Now Aristotle makes an important distinction between temperance and what is traditionally translated “continence.” Temperance is a virtue, a state in which our actions flow naturally from our established dispositions. But sometimes we experience an inner struggle in trying to bring our emotions or desires into line with reason; sometimes we have to fight to take control of our anger or cravings. We act like a temperate person, but only because we are forcing ourselves. When we succeed, we are continent or, as some translators put it, strong-willed, or self-controlled.
Now Harry’s bouts with continence or self-control occur mainly in the Muggle world, where he is a displaced person.
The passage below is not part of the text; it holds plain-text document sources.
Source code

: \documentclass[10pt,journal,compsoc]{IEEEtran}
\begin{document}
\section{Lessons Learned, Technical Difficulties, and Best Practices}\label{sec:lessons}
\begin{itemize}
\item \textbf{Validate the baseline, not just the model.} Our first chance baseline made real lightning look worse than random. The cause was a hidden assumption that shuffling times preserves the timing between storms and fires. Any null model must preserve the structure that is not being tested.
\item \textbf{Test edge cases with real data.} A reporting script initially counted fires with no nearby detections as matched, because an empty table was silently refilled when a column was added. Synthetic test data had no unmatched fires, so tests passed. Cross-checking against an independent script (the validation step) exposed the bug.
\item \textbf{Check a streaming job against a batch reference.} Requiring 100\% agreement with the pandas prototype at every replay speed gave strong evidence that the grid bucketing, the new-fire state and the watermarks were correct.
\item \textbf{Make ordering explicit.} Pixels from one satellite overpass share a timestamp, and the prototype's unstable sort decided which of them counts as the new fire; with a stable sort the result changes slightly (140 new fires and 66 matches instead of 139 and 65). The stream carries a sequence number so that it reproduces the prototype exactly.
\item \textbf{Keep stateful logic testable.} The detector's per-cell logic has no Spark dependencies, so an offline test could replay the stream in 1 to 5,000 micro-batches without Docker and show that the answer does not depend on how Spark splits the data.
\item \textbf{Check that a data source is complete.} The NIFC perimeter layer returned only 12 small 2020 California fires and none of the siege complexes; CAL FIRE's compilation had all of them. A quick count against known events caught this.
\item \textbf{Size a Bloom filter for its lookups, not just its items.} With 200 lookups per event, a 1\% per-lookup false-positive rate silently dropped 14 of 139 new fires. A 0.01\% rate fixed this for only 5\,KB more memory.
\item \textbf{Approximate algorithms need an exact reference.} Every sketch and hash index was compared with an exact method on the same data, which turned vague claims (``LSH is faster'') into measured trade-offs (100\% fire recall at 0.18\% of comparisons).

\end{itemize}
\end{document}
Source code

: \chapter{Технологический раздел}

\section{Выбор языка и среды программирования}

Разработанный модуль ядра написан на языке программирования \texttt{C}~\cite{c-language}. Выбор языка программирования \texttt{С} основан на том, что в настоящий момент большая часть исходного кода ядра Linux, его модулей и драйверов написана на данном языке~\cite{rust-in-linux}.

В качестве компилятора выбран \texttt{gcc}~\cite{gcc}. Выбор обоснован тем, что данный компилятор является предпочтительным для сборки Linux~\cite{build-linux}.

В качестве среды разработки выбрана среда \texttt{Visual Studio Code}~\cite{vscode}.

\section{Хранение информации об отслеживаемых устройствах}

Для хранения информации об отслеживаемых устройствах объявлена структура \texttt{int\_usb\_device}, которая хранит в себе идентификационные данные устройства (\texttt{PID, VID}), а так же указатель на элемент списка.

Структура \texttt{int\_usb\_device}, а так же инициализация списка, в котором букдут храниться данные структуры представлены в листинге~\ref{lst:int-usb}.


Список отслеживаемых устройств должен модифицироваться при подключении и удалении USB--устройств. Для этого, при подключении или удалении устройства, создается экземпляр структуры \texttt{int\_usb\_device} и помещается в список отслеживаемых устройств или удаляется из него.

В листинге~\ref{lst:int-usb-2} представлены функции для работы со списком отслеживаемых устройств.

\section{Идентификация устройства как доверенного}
We see him win the fight on some days and lose it on others. When Aunt Marge visited, “throwing out dark hints about what made Harry such an unsatisfactory person,” Harry struggles with his emotions.

Harry tried to concentrate on his food, but his hands shook and his face was starting to burn with anger. Remember the form, he told himself. Think about Hogsmeade. Don’t say anything. Don’t rise (III.25).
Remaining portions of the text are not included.